[Stored data entries]
━━━━

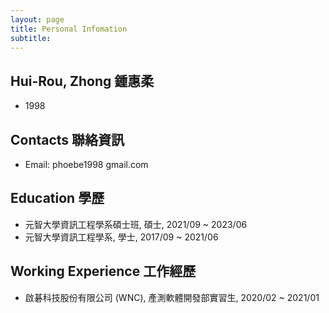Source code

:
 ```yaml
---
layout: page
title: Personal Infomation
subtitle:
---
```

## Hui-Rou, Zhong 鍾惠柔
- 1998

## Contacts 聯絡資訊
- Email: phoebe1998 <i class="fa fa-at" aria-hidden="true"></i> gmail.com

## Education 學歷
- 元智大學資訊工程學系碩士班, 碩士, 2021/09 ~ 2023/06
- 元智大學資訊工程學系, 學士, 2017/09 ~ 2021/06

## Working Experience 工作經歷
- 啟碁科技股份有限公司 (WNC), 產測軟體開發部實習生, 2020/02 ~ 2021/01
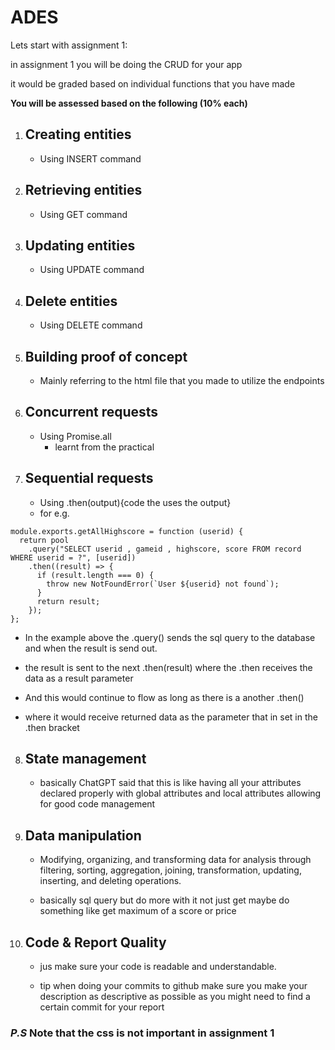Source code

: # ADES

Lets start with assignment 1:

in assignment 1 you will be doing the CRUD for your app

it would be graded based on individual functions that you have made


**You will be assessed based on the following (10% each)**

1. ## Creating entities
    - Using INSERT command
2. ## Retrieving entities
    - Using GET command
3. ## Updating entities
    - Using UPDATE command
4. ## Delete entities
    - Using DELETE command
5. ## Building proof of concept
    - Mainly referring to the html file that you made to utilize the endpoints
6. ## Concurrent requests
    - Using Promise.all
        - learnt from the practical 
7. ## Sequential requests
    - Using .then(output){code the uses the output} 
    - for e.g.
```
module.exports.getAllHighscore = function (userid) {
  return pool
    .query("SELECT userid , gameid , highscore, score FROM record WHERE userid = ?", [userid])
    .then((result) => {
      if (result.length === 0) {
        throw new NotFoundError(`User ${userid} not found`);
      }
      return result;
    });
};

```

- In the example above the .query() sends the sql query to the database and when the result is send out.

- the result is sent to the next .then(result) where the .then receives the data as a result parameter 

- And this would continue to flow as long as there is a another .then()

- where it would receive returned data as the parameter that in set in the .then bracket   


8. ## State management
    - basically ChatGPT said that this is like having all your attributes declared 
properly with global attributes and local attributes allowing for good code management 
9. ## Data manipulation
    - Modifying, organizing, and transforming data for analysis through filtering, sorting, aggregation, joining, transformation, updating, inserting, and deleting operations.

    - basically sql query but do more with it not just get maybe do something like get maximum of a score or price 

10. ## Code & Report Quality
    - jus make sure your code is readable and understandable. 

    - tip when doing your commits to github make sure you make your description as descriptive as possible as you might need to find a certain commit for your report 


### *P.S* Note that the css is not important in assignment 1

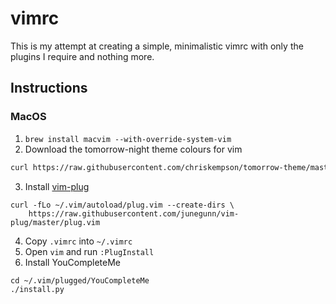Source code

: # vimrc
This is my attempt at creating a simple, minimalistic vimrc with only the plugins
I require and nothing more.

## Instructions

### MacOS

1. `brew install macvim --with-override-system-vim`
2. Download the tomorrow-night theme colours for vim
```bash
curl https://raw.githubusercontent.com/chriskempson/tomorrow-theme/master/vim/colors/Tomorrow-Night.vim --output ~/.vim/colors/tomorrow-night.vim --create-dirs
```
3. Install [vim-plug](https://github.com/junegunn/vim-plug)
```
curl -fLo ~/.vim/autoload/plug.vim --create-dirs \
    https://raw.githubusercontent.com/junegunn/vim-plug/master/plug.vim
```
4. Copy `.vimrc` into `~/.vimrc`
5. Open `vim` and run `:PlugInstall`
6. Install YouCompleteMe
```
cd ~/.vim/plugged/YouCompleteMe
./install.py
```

━━━━

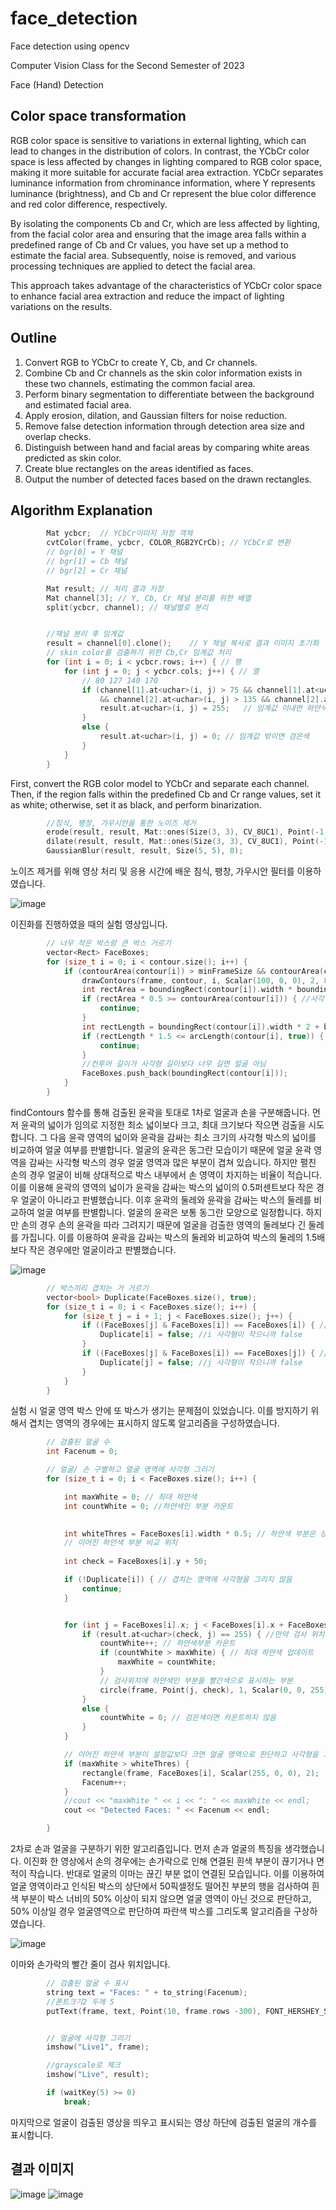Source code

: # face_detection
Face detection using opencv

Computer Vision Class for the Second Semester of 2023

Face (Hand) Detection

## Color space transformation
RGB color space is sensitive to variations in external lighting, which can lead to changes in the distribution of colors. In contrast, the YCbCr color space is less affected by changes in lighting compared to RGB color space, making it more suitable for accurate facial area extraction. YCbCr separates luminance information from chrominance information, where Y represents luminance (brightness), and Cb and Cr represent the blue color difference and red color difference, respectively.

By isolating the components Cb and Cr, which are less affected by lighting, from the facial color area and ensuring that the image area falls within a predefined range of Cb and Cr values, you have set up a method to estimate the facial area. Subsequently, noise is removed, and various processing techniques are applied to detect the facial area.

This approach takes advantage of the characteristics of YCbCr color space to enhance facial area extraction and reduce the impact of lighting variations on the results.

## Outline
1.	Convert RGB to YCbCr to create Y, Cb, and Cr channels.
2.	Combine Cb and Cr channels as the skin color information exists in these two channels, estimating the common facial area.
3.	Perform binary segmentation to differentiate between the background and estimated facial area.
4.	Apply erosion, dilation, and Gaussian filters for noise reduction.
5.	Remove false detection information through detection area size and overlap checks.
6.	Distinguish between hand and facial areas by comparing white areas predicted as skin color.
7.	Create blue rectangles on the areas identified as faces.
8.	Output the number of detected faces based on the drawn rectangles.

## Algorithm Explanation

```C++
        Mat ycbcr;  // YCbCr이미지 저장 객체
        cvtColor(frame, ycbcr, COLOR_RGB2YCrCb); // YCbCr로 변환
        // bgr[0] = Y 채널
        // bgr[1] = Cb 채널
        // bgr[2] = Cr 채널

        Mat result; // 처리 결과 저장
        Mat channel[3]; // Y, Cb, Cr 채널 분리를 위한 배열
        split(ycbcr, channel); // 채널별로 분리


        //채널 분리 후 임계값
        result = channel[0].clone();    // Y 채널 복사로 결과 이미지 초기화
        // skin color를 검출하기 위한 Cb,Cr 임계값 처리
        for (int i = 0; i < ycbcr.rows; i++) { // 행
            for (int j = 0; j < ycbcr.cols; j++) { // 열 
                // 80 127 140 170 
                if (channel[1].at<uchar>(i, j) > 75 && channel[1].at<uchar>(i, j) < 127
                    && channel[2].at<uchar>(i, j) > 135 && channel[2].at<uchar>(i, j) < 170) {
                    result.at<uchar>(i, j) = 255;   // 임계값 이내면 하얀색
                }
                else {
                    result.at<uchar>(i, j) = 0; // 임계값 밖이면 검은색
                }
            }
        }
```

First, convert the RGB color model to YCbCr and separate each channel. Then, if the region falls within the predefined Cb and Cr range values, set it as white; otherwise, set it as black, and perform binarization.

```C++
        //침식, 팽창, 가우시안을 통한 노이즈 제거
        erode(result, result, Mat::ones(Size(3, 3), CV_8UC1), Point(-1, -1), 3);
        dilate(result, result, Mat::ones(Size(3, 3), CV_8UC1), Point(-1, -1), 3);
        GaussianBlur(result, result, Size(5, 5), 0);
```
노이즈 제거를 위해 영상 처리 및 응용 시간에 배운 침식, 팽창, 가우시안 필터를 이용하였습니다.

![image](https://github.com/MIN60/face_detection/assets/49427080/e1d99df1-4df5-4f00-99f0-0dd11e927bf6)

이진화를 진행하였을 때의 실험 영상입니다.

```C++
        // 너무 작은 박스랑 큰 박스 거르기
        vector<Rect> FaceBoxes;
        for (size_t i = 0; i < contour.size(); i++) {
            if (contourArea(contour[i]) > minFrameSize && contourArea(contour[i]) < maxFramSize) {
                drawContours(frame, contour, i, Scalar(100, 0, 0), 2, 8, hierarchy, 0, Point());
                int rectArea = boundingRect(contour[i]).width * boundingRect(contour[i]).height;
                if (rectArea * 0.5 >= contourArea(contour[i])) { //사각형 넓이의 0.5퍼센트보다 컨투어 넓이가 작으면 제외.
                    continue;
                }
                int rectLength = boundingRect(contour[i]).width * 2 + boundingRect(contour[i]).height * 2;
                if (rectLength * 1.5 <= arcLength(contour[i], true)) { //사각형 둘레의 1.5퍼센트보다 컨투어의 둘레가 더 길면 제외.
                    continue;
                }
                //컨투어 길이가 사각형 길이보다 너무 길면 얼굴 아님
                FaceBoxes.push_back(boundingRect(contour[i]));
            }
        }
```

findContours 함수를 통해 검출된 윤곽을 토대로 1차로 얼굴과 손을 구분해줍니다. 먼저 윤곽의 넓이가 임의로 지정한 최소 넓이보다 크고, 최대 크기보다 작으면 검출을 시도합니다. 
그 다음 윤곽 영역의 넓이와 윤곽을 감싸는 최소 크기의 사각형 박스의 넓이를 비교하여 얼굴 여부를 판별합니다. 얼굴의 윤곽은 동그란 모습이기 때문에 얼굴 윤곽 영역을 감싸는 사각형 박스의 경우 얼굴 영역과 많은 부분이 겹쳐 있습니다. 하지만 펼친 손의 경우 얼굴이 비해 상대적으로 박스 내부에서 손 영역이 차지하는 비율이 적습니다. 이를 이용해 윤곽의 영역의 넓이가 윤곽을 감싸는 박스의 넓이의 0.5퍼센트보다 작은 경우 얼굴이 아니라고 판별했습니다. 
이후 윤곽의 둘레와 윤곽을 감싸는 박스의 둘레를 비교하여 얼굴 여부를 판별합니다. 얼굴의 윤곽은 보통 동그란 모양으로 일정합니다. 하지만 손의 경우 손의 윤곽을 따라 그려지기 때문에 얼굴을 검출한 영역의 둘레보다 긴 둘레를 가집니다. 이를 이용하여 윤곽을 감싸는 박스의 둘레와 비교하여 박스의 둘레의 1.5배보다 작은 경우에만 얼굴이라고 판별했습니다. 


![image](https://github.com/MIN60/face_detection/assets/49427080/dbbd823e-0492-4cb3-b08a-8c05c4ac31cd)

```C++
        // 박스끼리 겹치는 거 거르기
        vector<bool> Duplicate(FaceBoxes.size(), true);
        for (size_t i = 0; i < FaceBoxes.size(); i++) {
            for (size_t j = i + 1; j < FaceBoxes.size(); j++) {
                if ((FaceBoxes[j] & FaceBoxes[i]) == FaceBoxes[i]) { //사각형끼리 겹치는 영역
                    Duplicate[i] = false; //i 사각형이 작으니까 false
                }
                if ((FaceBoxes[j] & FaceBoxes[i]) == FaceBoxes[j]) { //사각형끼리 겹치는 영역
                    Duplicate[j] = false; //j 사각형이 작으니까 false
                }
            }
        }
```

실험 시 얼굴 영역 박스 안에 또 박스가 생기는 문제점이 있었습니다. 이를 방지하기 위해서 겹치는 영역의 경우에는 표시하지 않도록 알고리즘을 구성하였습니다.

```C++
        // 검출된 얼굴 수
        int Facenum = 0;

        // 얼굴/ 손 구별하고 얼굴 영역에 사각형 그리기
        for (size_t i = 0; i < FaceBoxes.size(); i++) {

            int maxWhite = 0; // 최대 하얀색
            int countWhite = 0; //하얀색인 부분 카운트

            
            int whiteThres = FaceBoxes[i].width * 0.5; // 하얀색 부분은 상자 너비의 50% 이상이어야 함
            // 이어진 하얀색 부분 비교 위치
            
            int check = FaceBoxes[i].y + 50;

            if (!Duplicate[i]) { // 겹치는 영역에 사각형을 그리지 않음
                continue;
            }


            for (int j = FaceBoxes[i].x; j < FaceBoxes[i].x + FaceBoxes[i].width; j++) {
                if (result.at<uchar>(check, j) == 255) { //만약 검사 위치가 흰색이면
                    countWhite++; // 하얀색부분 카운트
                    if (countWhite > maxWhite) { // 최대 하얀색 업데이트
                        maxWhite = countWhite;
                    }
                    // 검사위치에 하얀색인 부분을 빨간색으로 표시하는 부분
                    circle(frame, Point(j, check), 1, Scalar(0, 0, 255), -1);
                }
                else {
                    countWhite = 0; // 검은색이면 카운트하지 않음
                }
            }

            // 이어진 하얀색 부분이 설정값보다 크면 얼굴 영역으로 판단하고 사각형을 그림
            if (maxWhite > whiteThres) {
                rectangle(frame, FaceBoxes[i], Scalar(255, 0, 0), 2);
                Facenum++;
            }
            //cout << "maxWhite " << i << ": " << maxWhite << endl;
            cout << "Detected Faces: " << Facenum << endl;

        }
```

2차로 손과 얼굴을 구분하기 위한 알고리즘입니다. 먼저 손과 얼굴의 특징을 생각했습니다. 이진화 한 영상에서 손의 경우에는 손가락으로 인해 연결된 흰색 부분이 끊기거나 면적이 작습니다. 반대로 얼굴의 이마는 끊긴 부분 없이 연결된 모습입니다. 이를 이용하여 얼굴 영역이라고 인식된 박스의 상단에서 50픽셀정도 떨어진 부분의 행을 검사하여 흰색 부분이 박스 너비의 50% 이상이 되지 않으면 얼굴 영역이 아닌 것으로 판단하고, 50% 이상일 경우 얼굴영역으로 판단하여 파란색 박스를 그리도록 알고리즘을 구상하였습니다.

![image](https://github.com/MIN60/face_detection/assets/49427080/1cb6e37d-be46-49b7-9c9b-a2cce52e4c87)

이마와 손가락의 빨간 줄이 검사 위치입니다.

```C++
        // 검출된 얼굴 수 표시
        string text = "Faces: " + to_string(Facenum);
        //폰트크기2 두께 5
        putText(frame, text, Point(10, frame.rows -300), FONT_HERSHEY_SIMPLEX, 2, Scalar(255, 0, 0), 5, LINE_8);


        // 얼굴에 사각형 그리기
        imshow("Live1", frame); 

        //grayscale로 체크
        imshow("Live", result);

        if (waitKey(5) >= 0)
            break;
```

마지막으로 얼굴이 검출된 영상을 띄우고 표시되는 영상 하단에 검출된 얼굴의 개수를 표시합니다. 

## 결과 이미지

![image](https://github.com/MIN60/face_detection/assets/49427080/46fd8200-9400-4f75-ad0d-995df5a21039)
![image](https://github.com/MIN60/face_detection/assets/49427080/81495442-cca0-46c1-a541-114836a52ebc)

━━━━

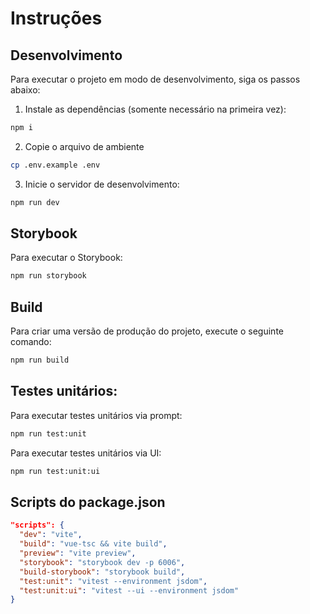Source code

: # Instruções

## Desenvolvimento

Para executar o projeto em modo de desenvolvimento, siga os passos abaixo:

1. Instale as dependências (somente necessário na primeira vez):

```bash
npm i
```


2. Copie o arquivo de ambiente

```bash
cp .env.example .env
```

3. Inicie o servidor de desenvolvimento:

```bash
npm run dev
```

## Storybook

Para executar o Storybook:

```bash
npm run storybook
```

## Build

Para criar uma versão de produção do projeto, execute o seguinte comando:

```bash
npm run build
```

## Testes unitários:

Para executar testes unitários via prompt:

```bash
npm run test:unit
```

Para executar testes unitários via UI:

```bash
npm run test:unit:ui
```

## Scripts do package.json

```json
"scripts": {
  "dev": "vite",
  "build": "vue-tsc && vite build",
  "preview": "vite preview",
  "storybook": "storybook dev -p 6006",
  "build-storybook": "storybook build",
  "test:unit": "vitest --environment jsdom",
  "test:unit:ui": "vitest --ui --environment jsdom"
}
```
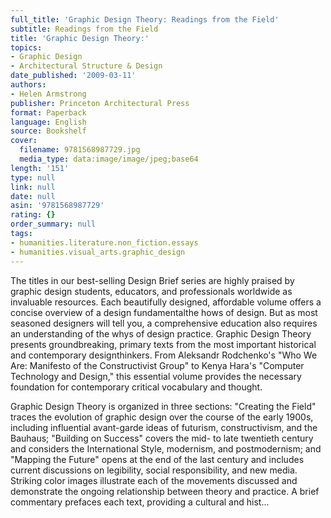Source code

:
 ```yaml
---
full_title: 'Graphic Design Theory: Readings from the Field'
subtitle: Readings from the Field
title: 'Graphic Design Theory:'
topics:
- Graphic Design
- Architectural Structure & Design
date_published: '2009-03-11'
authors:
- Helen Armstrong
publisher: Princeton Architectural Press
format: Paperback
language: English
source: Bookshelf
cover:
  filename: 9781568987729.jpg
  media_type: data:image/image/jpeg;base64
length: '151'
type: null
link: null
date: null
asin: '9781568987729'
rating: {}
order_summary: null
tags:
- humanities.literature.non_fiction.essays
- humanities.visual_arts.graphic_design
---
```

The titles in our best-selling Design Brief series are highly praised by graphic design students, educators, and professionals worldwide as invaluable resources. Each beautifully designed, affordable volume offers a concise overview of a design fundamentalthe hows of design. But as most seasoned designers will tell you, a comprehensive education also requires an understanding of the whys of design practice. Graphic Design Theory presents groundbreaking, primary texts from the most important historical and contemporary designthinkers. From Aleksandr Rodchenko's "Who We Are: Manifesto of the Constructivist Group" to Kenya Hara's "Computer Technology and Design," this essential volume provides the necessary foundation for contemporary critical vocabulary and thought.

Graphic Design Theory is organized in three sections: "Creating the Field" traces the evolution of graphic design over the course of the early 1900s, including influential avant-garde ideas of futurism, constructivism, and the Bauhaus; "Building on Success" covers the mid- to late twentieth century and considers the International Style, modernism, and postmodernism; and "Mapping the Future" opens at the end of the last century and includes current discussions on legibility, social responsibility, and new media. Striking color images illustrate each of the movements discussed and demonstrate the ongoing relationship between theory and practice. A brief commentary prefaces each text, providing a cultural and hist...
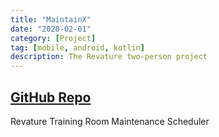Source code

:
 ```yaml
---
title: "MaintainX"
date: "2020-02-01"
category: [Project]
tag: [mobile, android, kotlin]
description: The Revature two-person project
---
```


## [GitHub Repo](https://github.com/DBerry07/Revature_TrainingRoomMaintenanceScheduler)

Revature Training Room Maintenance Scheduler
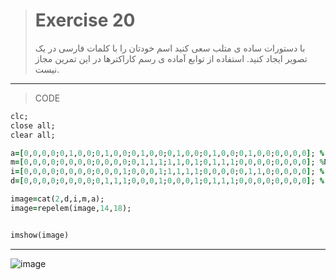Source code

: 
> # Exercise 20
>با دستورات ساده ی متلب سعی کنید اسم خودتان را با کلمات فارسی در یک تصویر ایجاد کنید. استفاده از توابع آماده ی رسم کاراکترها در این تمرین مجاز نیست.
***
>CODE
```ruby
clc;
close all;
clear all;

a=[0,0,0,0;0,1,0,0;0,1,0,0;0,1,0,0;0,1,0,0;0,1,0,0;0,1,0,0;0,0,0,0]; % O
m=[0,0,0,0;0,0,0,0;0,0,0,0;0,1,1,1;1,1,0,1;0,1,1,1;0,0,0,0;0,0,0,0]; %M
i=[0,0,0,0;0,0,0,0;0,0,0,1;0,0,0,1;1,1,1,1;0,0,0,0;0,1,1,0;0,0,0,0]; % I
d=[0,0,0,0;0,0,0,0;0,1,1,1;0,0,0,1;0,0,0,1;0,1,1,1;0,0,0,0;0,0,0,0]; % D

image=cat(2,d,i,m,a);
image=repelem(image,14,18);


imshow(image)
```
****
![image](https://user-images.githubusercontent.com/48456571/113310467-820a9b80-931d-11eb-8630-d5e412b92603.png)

━━━━

Which of the lines above hold the string "entities"? Pick each of them out.

1. ## Creating entities
2. ## Retrieving entities
3. ## Updating entities
4. ## Delete entities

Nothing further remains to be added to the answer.